Top of Records provided
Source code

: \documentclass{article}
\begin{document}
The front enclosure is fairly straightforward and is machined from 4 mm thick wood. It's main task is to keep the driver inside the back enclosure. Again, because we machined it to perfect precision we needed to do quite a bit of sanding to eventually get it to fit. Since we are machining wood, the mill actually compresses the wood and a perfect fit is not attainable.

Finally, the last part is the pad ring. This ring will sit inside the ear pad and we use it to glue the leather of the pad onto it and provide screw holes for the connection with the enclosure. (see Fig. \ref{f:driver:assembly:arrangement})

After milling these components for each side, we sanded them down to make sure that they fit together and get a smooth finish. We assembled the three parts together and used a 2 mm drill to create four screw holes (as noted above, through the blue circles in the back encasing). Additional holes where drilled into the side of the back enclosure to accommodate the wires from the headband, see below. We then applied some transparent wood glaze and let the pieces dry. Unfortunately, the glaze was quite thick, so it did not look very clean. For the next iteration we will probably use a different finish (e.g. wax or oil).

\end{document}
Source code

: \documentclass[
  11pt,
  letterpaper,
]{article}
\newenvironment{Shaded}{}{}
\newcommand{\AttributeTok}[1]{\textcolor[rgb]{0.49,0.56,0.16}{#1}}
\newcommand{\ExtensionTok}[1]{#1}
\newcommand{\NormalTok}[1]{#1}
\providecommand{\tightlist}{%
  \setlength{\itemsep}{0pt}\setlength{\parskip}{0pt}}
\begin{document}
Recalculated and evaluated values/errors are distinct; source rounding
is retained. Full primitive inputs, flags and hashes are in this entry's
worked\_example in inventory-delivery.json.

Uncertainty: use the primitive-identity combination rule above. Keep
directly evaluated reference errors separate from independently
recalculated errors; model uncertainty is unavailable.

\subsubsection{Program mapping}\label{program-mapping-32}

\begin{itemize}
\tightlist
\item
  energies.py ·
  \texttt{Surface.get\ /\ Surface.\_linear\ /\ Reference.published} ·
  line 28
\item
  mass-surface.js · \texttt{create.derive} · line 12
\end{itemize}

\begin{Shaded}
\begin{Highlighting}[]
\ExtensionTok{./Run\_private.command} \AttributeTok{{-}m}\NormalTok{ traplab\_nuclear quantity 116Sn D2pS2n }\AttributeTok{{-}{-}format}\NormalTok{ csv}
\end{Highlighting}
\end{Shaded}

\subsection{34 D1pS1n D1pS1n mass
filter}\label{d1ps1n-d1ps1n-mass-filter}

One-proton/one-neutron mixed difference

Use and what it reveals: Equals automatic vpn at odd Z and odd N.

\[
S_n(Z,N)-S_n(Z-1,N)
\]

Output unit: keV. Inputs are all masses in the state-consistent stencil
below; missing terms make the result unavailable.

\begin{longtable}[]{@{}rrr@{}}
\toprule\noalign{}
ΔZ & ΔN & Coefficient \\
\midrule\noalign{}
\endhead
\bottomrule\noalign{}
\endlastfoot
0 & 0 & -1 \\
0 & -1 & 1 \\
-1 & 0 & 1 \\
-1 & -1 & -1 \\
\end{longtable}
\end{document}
Bottom of Records provided
What this task involves
Pull every line containing "errors" from the entries above and copy it.

Answer area
Recalculated and evaluated values/errors are distinct; source rounding
directly evaluated reference errors separate from independently
recalculated errors; model uncertainty is unavailable.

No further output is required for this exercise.